Reputation: 51
Hello my dear saviors,
I opened a thread a few days ago asking a way to search/filter rows by a cell value with PHPExcel. A developer from this community saved my day (thanks again man!!!). I've been struggling since now with another question. ¿Is it possible to delete all duplicated rows with PHPExcel?
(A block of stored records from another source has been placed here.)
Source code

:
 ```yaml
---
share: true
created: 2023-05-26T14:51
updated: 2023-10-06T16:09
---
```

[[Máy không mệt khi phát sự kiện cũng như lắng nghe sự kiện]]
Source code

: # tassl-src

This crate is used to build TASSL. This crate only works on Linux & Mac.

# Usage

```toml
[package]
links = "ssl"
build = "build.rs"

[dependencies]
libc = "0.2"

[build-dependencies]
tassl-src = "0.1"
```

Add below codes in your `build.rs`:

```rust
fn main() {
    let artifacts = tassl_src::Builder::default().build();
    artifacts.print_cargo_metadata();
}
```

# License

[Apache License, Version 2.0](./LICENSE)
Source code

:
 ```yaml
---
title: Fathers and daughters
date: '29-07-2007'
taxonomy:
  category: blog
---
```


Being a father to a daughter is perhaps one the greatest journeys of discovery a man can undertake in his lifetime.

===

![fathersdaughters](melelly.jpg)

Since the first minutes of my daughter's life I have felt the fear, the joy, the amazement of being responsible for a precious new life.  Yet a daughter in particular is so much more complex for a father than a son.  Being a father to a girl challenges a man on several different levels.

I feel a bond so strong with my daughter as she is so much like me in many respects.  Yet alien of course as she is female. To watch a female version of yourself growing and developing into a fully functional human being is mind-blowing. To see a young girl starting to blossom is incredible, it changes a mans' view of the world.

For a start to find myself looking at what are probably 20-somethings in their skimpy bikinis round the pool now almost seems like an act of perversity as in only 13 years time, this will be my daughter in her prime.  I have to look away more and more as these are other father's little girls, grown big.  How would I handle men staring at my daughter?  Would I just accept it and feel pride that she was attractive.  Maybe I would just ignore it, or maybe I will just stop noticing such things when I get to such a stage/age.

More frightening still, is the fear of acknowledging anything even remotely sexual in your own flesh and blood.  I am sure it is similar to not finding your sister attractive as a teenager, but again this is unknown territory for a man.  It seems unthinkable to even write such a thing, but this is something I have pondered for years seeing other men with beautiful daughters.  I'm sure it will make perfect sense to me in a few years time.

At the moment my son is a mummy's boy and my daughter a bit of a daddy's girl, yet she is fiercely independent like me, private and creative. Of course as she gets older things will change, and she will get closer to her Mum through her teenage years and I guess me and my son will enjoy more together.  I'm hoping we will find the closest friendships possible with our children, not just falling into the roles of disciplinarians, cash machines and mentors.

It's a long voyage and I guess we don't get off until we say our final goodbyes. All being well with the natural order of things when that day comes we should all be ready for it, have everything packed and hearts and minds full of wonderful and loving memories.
To put you in situation here's my example table:
Want to show all rows having "I1/027" in his cell (DONE!), but without repeated rows:
Hours | Place | Name
------|-------|-----------------
3 |I1/027 | example1 //------> Want to add it to my list!!!
6 |I2/025 | example2 //------> Ignore this (no I1/027)
7 |I1/030 | example3 //------> Ignore this (no I1/027)
2 |I1/027 | example4 //------> Want to add it to my list!!!
3 |I1/027 | example1 //------> Don't want this row, it's repeated!!!
And the phpexcel code:
<?php if(isset($_FILES['file']['name'])) { ?>
<!-- Container progress bar -->
<div id="progress" style="width:500px;border:1px solid #ccc;"></div>
<!-- progress info -->
<div id="information" style="width"></div>
<?php require_once 'reader/Classes/PHPExcel/IOFactory.php';
//Extra functions
function get_cell($cell, $objPHPExcel){
//Cell selection
$objCell = ($objPHPExcel->getActiveSheet()->getCell($cell));
//taking cell value
return $objCell->getvalue();
}
function pp(&$var){
$var = chr(ord($var)+1);
return true;
}
//==========Displaying Code
$name = $_FILES['file']['name'];
$tname = $_FILES['file']['tmp_name'];
$type = $_FILES['file']['type'];
if($type == 'application/vnd.ms-excel')
{ // excel 97 extension
$ext = 'xls';
}
else if($type == 'application/vnd.openxmlformats-officedocument.spreadsheetml.sheet')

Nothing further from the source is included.